Temporal Difference Learning in Reinforcement Learning

# Temporal Difference Learning in Reinforcement Learning

Temporal Difference (TD) Learning is a type of Reinforcement Learning (RL) that combines the ideas of Monte Carlo methods and Dynamic Programming. It provides a way to estimate the value function without knowing the full model of the environment, unlike Dynamic Programming. Simultaneously, it updates estimates based on other estimates, unlike Monte Carlo methods.

## TD(0) Learning Algorithm

The simplest TD learning algorithm is TD(0). Let's assume we are trying to estimate `v(s)`, the value of a state `s`. In each time step, the agent observes the current state `s`, takes an action `a`, receives a reward `r`, and observes the new state `s'`. The value `v(s)` is updated using the observed reward and the estimated value of the new state `s'`.

Here's the update rule in TD(0):

```python
v(s) = v(s) + alpha * (r + gamma * v(s') - v(s))
```

Where:
- `alpha` is the learning rate.
- `gamma` is the discount factor.

## TD Learning vs Monte Carlo

The key difference between TD Learning and Monte Carlo methods is in how they update the value function.

Monte Carlo updates are based on the total actual return of an episode, whereas TD Learning updates are based on the estimated value of the next state. This makes TD Learning bootstrapping - it updates estimates based on other estimates.

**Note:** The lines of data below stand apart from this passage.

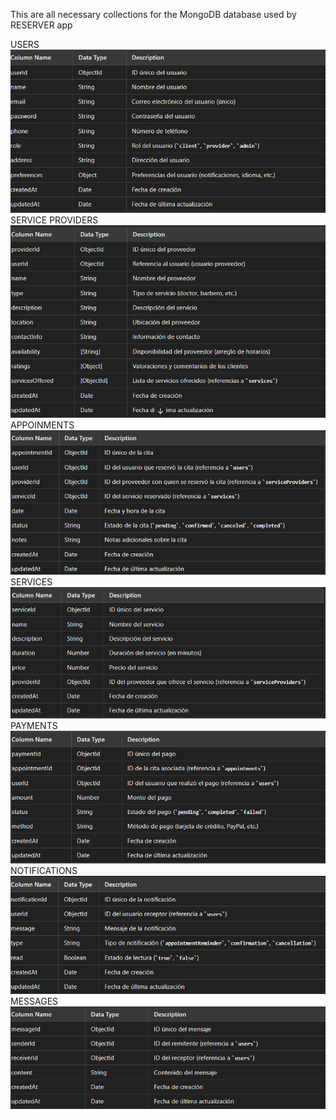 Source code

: This are all necessary collections for the MongoDB database used by RESERVER app

USERS
![users collection](images/userDB.png)
SERVICE PROVIDERS
![providers collection](images/providerDB.png)
APPOINMENTS
![appointments collection](images/appointmentDB.png)
SERVICES
![services collection](images/serviceDB.png)
PAYMENTS
![payment collection](images/paymentDB.png)
NOTIFICATIONS
![notification collection](images/notificationDB.png)
MESSAGES
![messages collection](images/messageDB.png)
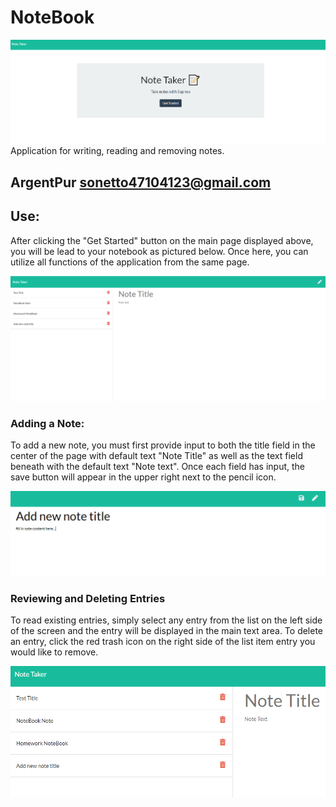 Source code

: # NoteBook
<img src = titlePage.PNG>
Application for writing, reading and removing notes.

## ArgentPur sonetto47104123@gmail.com

## Use: 
<p>After clicking the "Get Started" button on the main page displayed above, you will be lead to your notebook as pictured below. Once here, you can utilize all functions of the application from the same page.</p> 

<img src = overview.PNG>


### Adding a Note:
<p> To add a new note, you must first provide input to both the title field in the center of the page with default text "Note Title" as well as the text field beneath with the default text "Note text". Once each field has input, the save button will appear in the upper right next to the pencil icon.</p>

<img src = saveNote.PNG>

### Reviewing and Deleting Entries
<p> To read existing entries, simply select any entry from the list on the left side of the screen and the entry will be displayed in the main text area. To delete an entry, click the red trash icon on the right side of the list item entry you would like to remove.</p>

<img src = deleteNote.PNG> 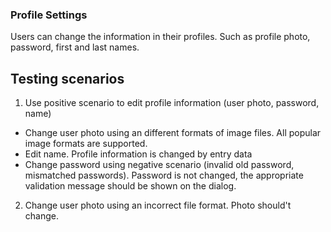 ### Profile Settings

Users can change the information in their profiles. Such as profile photo, password, first and last names.

## Testing scenarios

1. Use positive scenario to edit profile information (user photo, password, name)
- Change user photo using an different formats of image files. All popular image formats are supported.
- Edit name. Profile information is changed by entry data
- Change password using negative scenario (invalid old password, mismatched passwords). Password is not changed, the appropriate validation message should be shown on the dialog.
2. Change user photo using an incorrect file format. Photo should't change. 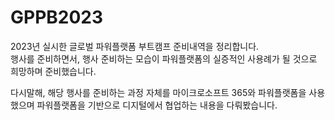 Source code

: # GPPB2023
2023년 실시한 글로벌 파워플랫폼 부트캠프 준비내역을 정리합니다.  
행사를 준비하면서, 행사 준비하는 모습이 파워플랫폼의 실증적인 사용례가 될 것으로 희망하며 준비했습니다.  

다시말해, 해당 행사를 준비하는 과정 자체를 마이크로소프트 365와 파워플랫폼을 사용했으며 파워플랫폼을 기반으로 디지털에서 협업하는 내용을 다뤄봤습니다.
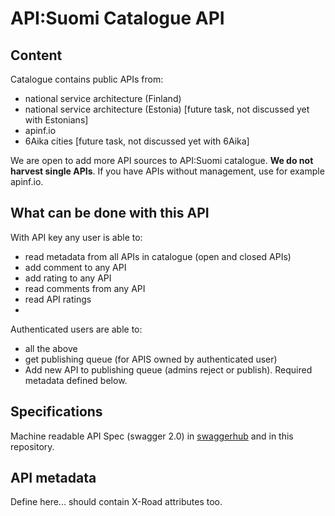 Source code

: # API:Suomi Catalogue API

## Content
Catalogue contains public APIs from: 
* national service architecture (Finland)
* national service architecture (Estonia) [future task, not discussed yet with Estonians]
* apinf.io 
* 6Aika cities [future task, not discussed yet with 6Aika]

We are open to add more API sources to API:Suomi catalogue. **We do not harvest single APIs**. If you have APIs without management, use for example apinf.io.  

## What can be done with this API
With API key any user is able to: 
* read metadata from all APIs in catalogue (open and closed APIs)
* add comment to any API
* add rating to any API
* read comments from any API
* read API ratings
* 

Authenticated users are able to:
* all the above
* get publishing queue (for APIS owned by authenticated user)
* Add new API to publishing queue (admins reject or publish). Required metadata defined below. 


## Specifications 
Machine readable API Spec (swagger 2.0) in [swaggerhub](https://swaggerhub.com/api/kyyberi/APISuomi-2.0-catalogue-api/0.1) and in this repository. 

## API metadata
Define here... should contain X-Road attributes too. 
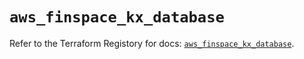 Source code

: # `aws_finspace_kx_database`

Refer to the Terraform Registory for docs: [`aws_finspace_kx_database`](https://registry.terraform.io/providers/hashicorp/aws/5.12.0/docs/resources/finspace_kx_database).
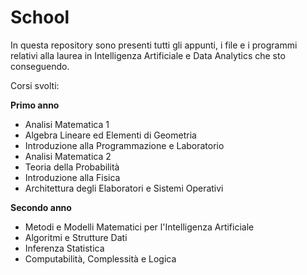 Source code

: # School

In questa repository sono presenti tutti gli appunti, i file e i programmi relativi alla laurea in Intelligenza Artificiale e Data Analytics che sto conseguendo.

Corsi svolti:

**Primo anno**

- Analisi Matematica 1
- Algebra Lineare ed Elementi di Geometria
- Introduzione alla Programmazione e Laboratorio
- Analisi Matematica 2
- Teoria della Probabilità
- Introduzione alla Fisica
- Architettura degli Elaboratori e Sistemi Operativi

**Secondo anno**

- Metodi e Modelli Matematici per l'Intelligenza Artificiale
- Algoritmi e Strutture Dati
- Inferenza Statistica
- Computabilità, Complessità e Logica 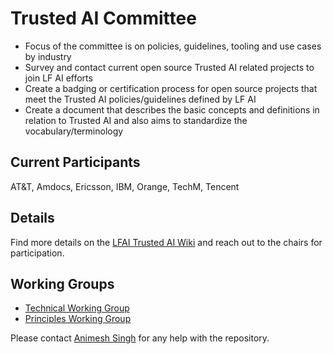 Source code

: # Trusted AI Committee

- Focus of the committee is on policies, guidelines, tooling and use cases by industry
- Survey and contact current open source Trusted AI related projects to join LF AI efforts 
- Create a badging or certification process for open source projects that meet the Trusted AI policies/guidelines defined by LF AI
- Create a document that describes the basic concepts and definitions in relation to Trusted AI and also aims to standardize the vocabulary/terminology

## Current Participants
AT&T, Amdocs, Ericsson, IBM, Orange, TechM, Tencent

## Details
Find more details on the [LFAI Trusted AI Wiki](https://wiki.lfai.foundation/display/DL/LF+AI+Trusted+AI+Committee) and reach out to the chairs for participation.

## Working Groups
- [Technical Working Group](twg.md)
- [Principles Working Group](pwg.md)

Please contact [Animesh Singh](singhan@us.ibm.com) for any help with the repository.
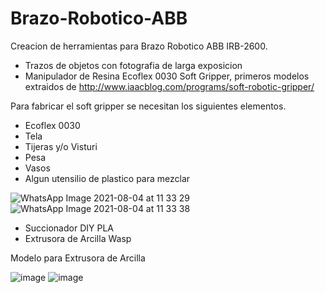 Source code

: # Brazo-Robotico-ABB
Creacion de herramientas para Brazo Robotico ABB IRB-2600.



- Trazos de objetos con fotografia de larga exposicion
- Manipulador de Resina Ecoflex 0030
Soft Gripper, primeros modelos extraidos de http://www.iaacblog.com/programs/soft-robotic-gripper/

Para fabricar el soft gripper se necesitan los siguientes elementos.
 * Ecoflex 0030
 * Tela 
 * Tijeras y/o Visturi
 * Pesa
 * Vasos
 * Algun utensilio de plastico para mezclar
 
 ![WhatsApp Image 2021-08-04 at 11 33 29](https://user-images.githubusercontent.com/81983482/128215815-1b8496ca-f916-4e07-a53a-9614cb3530d3.jpeg)
 ![WhatsApp Image 2021-08-04 at 11 33 38](https://user-images.githubusercontent.com/81983482/128216096-241313bb-1122-4bd0-a033-ee0164e39669.jpeg)

- Succionador DIY PLA
- Extrusora de Arcilla Wasp

Modelo para Extrusora de Arcilla

![image](https://user-images.githubusercontent.com/81983482/128208069-fc9b127f-3ea3-46a4-a627-532d582274cc.png)
![image](https://user-images.githubusercontent.com/81983482/128208103-60f9b890-3016-4fb7-990f-1b8432a8add1.png)
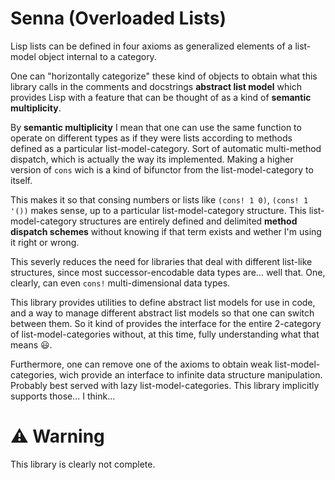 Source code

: # Senna (Overloaded Lists)

Lisp lists can be defined in four axioms as generalized elements of a list-model object internal to a category.

One can "horizontally categorize" these kind of objects to obtain what this library calls in the comments and docstrings **abstract list model** which provides Lisp with a feature that can be thought of as a kind of **semantic multiplicity**.

By **semantic multiplicity** I mean that one can use the same function to operate on different types as if they were lists according to methods defined as a particular list-model-category. Sort of automatic multi-method dispatch, which is actually the way its implemented. Making a higher version of `cons` wich is a kind of bifunctor from the list-model-category to itself.

This makes it so that consing numbers or lists like `(cons! 1 0)`, `(cons! 1 '())` makes sense, up to a particular list-model-category structure. This list-model-category structures are entirely defined and delimited **method dispatch schemes** without knowing if that term exists and wether I'm using it right or wrong.

This severly reduces the need for libraries that deal with different list-like structures, since most successor-encodable data types are... well that. One, clearly, can even `cons!` multi-dimensional data types.

This library provides utilities to define abstract list models for use in code, and a way to manage different abstract list models so that one can switch between them. So it kind of provides the interface for the entire 2-category of list-model-categories without, at this time, fully understanding what that means 😃.

Furthermore, one can remove one of the axioms to obtain weak list-model-categories, wich provide an interface to infinite data structure manipulation. Probably best served with lazy list-model-categories. This library implicitly supports those... I think...

# ⚠️ Warning

This library is clearly not complete.
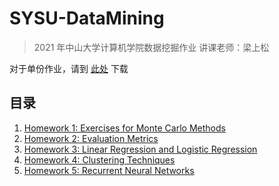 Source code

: # SYSU-DataMining

> 2021 年中山大学计算机学院数据挖掘作业
> 讲课老师：梁上松

对于单份作业，请到 [此处](https://github.com/FFFengMJL/SYSU-DataMining/releases) 下载

## 目录

1. [Homework 1: Exercises for Monte Carlo Methods](001/homework1.md)
2. [Homework 2: Evaluation Metrics](002/homework2.md)
3. [Homework 3: Linear Regression and Logistic Regression](003/homework3.md)
4. [Homework 4: Clustering Techniques](004/homework4.md)
5. [Homework 5: Recurrent Neural Networks](005/homework5.md)
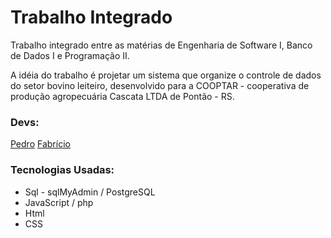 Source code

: # Trabalho Integrado 
Trabalho integrado entre as matérias de Engenharia de Software I, Banco de Dados I e Programação II.

A idéia do trabalho é projetar um sistema que organize o controle de dados do setor bovino leiteiro, desenvolvido para a COOPTAR - cooperativa de produção agropecuária Cascata LTDA de Pontão - RS.

### Devs:

<a href="https://github.com/pedro-lill" target="_blank">Pedro</a>
<a href="https://github.com/fabricioromanii" target="_blank">Fabrício</a>

### Tecnologias Usadas:

- Sql - sqlMyAdmin / PostgreSQL
- JavaScript / php
- Html
- CSS
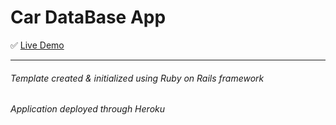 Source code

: # Car DataBase App

:white_check_mark: [Live Demo](http://cardatabase007.herokuapp.com/)

<hr>
<h6>Template created & initialized using Ruby on Rails framework</h6>
<h6>Application deployed through Heroku</h6>
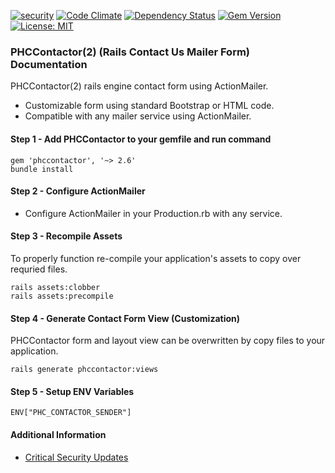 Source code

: [![security](https://hakiri.io/github/PHCNetworks/phc-contactor/master.svg)](https://hakiri.io/github/PHCNetworks/phc-contactor/master)
[![Code Climate](https://codeclimate.com/github/PHCNetworks/phc-contactor/badges/gpa.svg)](https://codeclimate.com/github/PHCNetworks/phc-contactor)
[![Dependency Status](https://gemnasium.com/badges/github.com/PHCNetworks/phc-contactor.svg)](https://gemnasium.com/github.com/PHCNetworks/phc-contactor)
[![Gem Version](https://badge.fury.io/rb/phccontactor.svg)](https://badge.fury.io/rb/phccontactor)
[![License: MIT](https://img.shields.io/badge/License-MIT-blue.svg)](https://github.com/PHCNetworks/phc-contactor/blob/master/MIT-LICENSE)  
  
### PHCContactor(2) (Rails Contact Us Mailer Form) Documentation
PHCContactor(2) rails engine contact form using ActionMailer.
  
* Customizable form using standard Bootstrap or HTML code.  
* Compatible with any mailer service using ActionMailer.  
  
#### Step 1 - Add PHCContactor to your gemfile and run command  
  
	gem 'phccontactor', '~> 2.6'
	bundle install
  
#### Step 2 - Configure ActionMailer 
  
- Configure ActionMailer in your Production.rb with any service.  
  
#### Step 3 - Recompile Assets  
To properly function re-compile your application's assets to copy over requried files.  
  
	rails assets:clobber
	rails assets:precompile

#### Step 4 - Generate Contact Form View (Customization)  
PHCContactor form and layout view can be overwritten by copy files to your application.  
  
	rails generate phccontactor:views
  
#### Step 5 - Setup ENV Variables  
  
	ENV["PHC_CONTACTOR_SENDER"]  
  
#### Additional Information

- [Critical Security Updates](https://github.com/PHCNetworks/phc-contactor/wiki/Critical-Security-Updates) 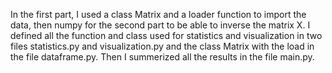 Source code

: In the first part, I used a class Matrix and a loader function to import the data, then numpy for the second part to be able to inverse the matrix X.
I defined all the function and class used for statistics and visualization in two files statistics.py and visualization.py and the class Matrix with the load in the file dataframe.py.
Then I summerized all the results in the file main.py. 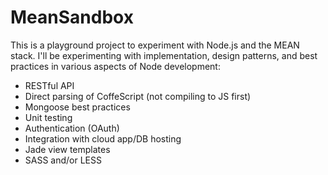 # MeanSandbox
This is a playground project to experiment with Node.js and the MEAN stack. I'll be experimenting with implementation,
design patterns, and best practices in various aspects of Node development:
- RESTful API
- Direct parsing of CoffeScript (not compiling to JS first)
- Mongoose best practices
- Unit testing
- Authentication (OAuth)
- Integration with cloud app/DB hosting
- Jade view templates
- SASS and/or LESS
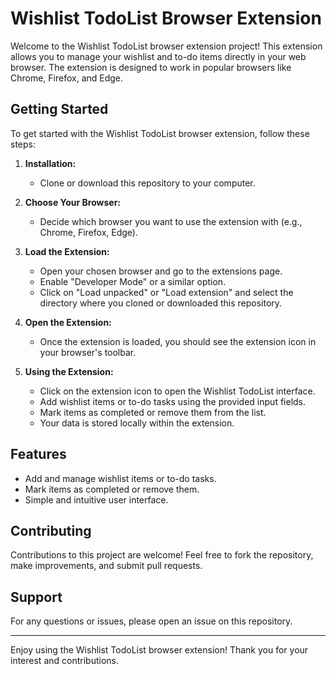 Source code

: # Wishlist TodoList Browser Extension

Welcome to the Wishlist TodoList browser extension project! This extension allows you to manage your wishlist and to-do items directly in your web browser. The extension is designed to work in popular browsers like Chrome, Firefox, and Edge.

## Getting Started

To get started with the Wishlist TodoList browser extension, follow these steps:

1. **Installation:**
   - Clone or download this repository to your computer.

2. **Choose Your Browser:**
   - Decide which browser you want to use the extension with (e.g., Chrome, Firefox, Edge).

3. **Load the Extension:**
   - Open your chosen browser and go to the extensions page.
   - Enable "Developer Mode" or a similar option.
   - Click on "Load unpacked" or "Load extension" and select the directory where you cloned or downloaded this repository.

4. **Open the Extension:**
   - Once the extension is loaded, you should see the extension icon in your browser's toolbar.

5. **Using the Extension:**
   - Click on the extension icon to open the Wishlist TodoList interface.
   - Add wishlist items or to-do tasks using the provided input fields.
   - Mark items as completed or remove them from the list.
   - Your data is stored locally within the extension.

## Features

- Add and manage wishlist items or to-do tasks.
- Mark items as completed or remove them.
- Simple and intuitive user interface.

## Contributing

Contributions to this project are welcome! Feel free to fork the repository, make improvements, and submit pull requests.

## Support

For any questions or issues, please open an issue on this repository.

---

Enjoy using the Wishlist TodoList browser extension! Thank you for your interest and contributions.
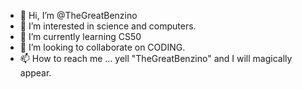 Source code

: - 👋 Hi, I’m @TheGreatBenzino
- 👀 I’m interested in science and computers.
- 🌱 I’m currently learning CS50
- 💞️ I’m looking to collaborate on CODING.
- 📫 How to reach me ... yell "TheGreatBenzino" and I will magically appear. 

<!---
TheGreatBenzino/TheGreatBenzino is a ✨ special ✨ repository because its `README.md` (this file) appears on your GitHub profile.
You can click the Preview link to take a look at your changes.
--->
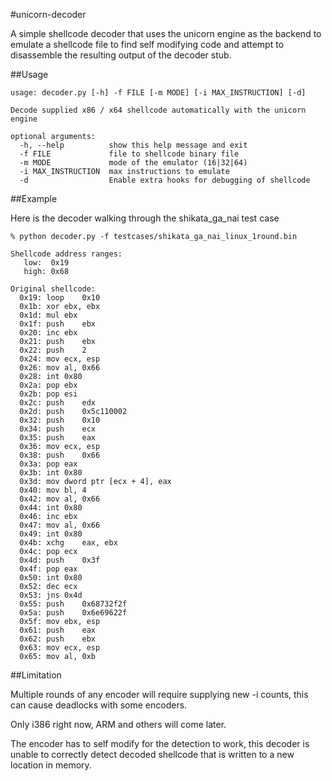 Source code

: #unicorn-decoder

A simple shellcode decoder that uses the unicorn engine as the backend to emulate a shellcode file to find self modifying code and attempt to disassemble the resulting output of the decoder stub. 

##Usage

	usage: decoder.py [-h] -f FILE [-m MODE] [-i MAX_INSTRUCTION] [-d]

	Decode supplied x86 / x64 shellcode automatically with the unicorn engine

	optional arguments:
	  -h, --help          show this help message and exit
	  -f FILE             file to shellcode binary file
	  -m MODE             mode of the emulator (16|32|64)
	  -i MAX_INSTRUCTION  max instructions to emulate
	  -d                  Enable extra hooks for debugging of shellcode


##Example

Here is the decoder walking through the shikata_ga_nai test case

	% python decoder.py -f testcases/shikata_ga_nai_linux_1round.bin

	Shellcode address ranges:
	   low:  0x19
	   high: 0x68

	Original shellcode:
	  0x19:	loop	0x10
	  0x1b:	xor	ebx, ebx
	  0x1d:	mul	ebx
	  0x1f:	push	ebx
	  0x20:	inc	ebx
	  0x21:	push	ebx
	  0x22:	push	2
	  0x24:	mov	ecx, esp
	  0x26:	mov	al, 0x66
	  0x28:	int	0x80
	  0x2a:	pop	ebx
	  0x2b:	pop	esi
	  0x2c:	push	edx
	  0x2d:	push	0x5c110002
	  0x32:	push	0x10
	  0x34:	push	ecx
	  0x35:	push	eax
	  0x36:	mov	ecx, esp
	  0x38:	push	0x66
	  0x3a:	pop	eax
	  0x3b:	int	0x80
	  0x3d:	mov	dword ptr [ecx + 4], eax
	  0x40:	mov	bl, 4
	  0x42:	mov	al, 0x66
	  0x44:	int	0x80
	  0x46:	inc	ebx
	  0x47:	mov	al, 0x66
	  0x49:	int	0x80
	  0x4b:	xchg	eax, ebx
	  0x4c:	pop	ecx
	  0x4d:	push	0x3f
	  0x4f:	pop	eax
	  0x50:	int	0x80
	  0x52:	dec	ecx
	  0x53:	jns	0x4d
	  0x55:	push	0x68732f2f
	  0x5a:	push	0x6e69622f
	  0x5f:	mov	ebx, esp
	  0x61:	push	eax
	  0x62:	push	ebx
	  0x63:	mov	ecx, esp
	  0x65:	mov	al, 0xb

##Limitation

Multiple rounds of any encoder will require supplying new -i counts, this can cause deadlocks with some encoders.

Only i386 right now, ARM and others will come later.

The encoder has to self modify for the detection to work, this decoder is unable to correctly detect decoded shellcode that is written to a new location in memory.  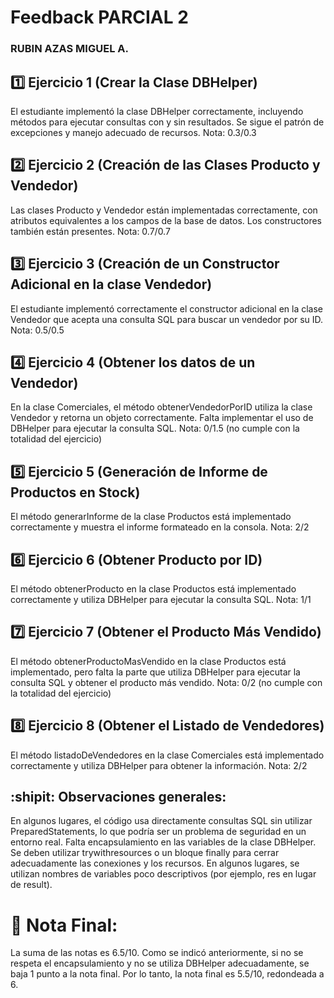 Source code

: # Feedback PARCIAL 2

### RUBIN AZAS MIGUEL A.

 ## :one: Ejercicio 1 (Crear la Clase DBHelper)
 El estudiante implementó la clase DBHelper correctamente, incluyendo métodos para ejecutar consultas con y sin resultados.
 Se sigue el patrón de excepciones y manejo adecuado de recursos.
 Nota: 0.3/0.3

 ## :two: Ejercicio 2 (Creación de las Clases Producto y Vendedor)
 Las clases Producto y Vendedor están implementadas correctamente, con atributos equivalentes a los campos de la base de datos.
 Los constructores también están presentes.
 Nota: 0.7/0.7

 ## :three: Ejercicio 3 (Creación de un Constructor Adicional en la clase Vendedor)
 El estudiante implementó correctamente el constructor adicional en la clase Vendedor que acepta una consulta SQL para buscar un vendedor por su ID.
 Nota: 0.5/0.5

 ## :four: Ejercicio 4 (Obtener los datos de un Vendedor)
 En la clase Comerciales, el método obtenerVendedorPorID utiliza la clase Vendedor y retorna un objeto correctamente.
 Falta implementar el uso de DBHelper para ejecutar la consulta SQL.
 Nota: 0/1.5 (no cumple con la totalidad del ejercicio)

 ## :five: Ejercicio 5 (Generación de Informe de Productos en Stock)
 El método generarInforme de la clase Productos está implementado correctamente y muestra el informe formateado en la consola.
 Nota: 2/2

 ## :six: Ejercicio 6 (Obtener Producto por ID)
 El método obtenerProducto en la clase Productos está implementado correctamente y utiliza DBHelper para ejecutar la consulta SQL.
 Nota: 1/1

 ## :seven: Ejercicio 7 (Obtener el Producto Más Vendido)
 El método obtenerProductoMasVendido en la clase Productos está implementado, pero falta la parte que utiliza DBHelper para ejecutar la consulta SQL y obtener el producto más vendido.
 Nota: 0/2 (no cumple con la totalidad del ejercicio)

 ## :eight: Ejercicio 8 (Obtener el Listado de Vendedores)
 El método listadoDeVendedores en la clase Comerciales está implementado correctamente y utiliza DBHelper para obtener la información.
 Nota: 2/2

 ## :shipit: Observaciones generales:
 En algunos lugares, el código usa directamente consultas SQL sin utilizar PreparedStatements, lo que podría ser un problema de seguridad en un entorno real.
 Falta encapsulamiento en las variables de la clase DBHelper.
 Se deben utilizar trywithresources o un bloque finally para cerrar adecuadamente las conexiones y los recursos.
 En algunos lugares, se utilizan nombres de variables poco descriptivos (por ejemplo, res en lugar de result).
  
 # :moyai: Nota Final:
La suma de las notas es 6.5/10. Como se indicó anteriormente, si no se respeta el encapsulamiento y no se utiliza DBHelper adecuadamente, se baja 1 punto a la nota final. Por lo tanto, la nota final es 5.5/10, redondeada a 6.
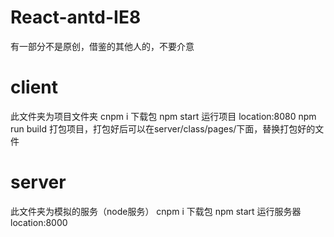 # React-antd-IE8
有一部分不是原创，借鉴的其他人的，不要介意

# client
此文件夹为项目文件夹
cnpm i 下载包
npm start 运行项目 location:8080
npm run build 打包项目，打包好后可以在server/class/pages/下面，替换打包好的文件

# server
此文件夹为模拟的服务（node服务）
cnpm i 下载包
npm start 运行服务器 location:8000
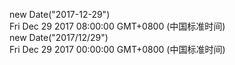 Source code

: new Date("2017-12-29")   
Fri Dec 29 2017 08:00:00 GMT+0800 (中国标准时间)   
new Date("2017/12/29")   
Fri Dec 29 2017 00:00:00 GMT+0800 (中国标准时间)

Let's look at the update formulas for both:

Monte Carlo:
```python
v(s) = v(s) + alpha * (G - v(s))
```

TD Learning:
```python
v(s) = v(s) + alpha * (r + gamma * v(s') - v(s))
```

Here, `G` is the actual return.

In TD Learning, `r + gamma * v(s')` is a biased estimate of `G`, but it's available at each time step. This lets TD methods to learn in an online, incremental fashion.

## SARSA and Q-Learning

Two popular algorithms that extend TD Learning to action-value functions are SARSA (State-Action-Reward-State-Action) and Q-Learning. They use similar update rules, but Q-Learning is off-policy (it learns the value of the optimal policy regardless of the agent's actions), while SARSA is on-policy (it learns the value of the policy being followed).

SARSA:
```python
Q(s, a) = Q(s, a) + alpha * (r + gamma * Q(s', a') - Q(s, a))
```

Q-Learning:
```python
Q(s, a) = Q(s, a) + alpha * (r + gamma * max_a' Q(s', a') - Q(s, a))
```

In both cases, `(s, a, r, s', a')` is a tuple representing a transition in the environment.

In summary, Temporal Difference Learning is a powerful tool in the RL toolbox, bridging the gap between Monte Carlo methods and Dynamic Programming, and enabling efficient, incremental learning.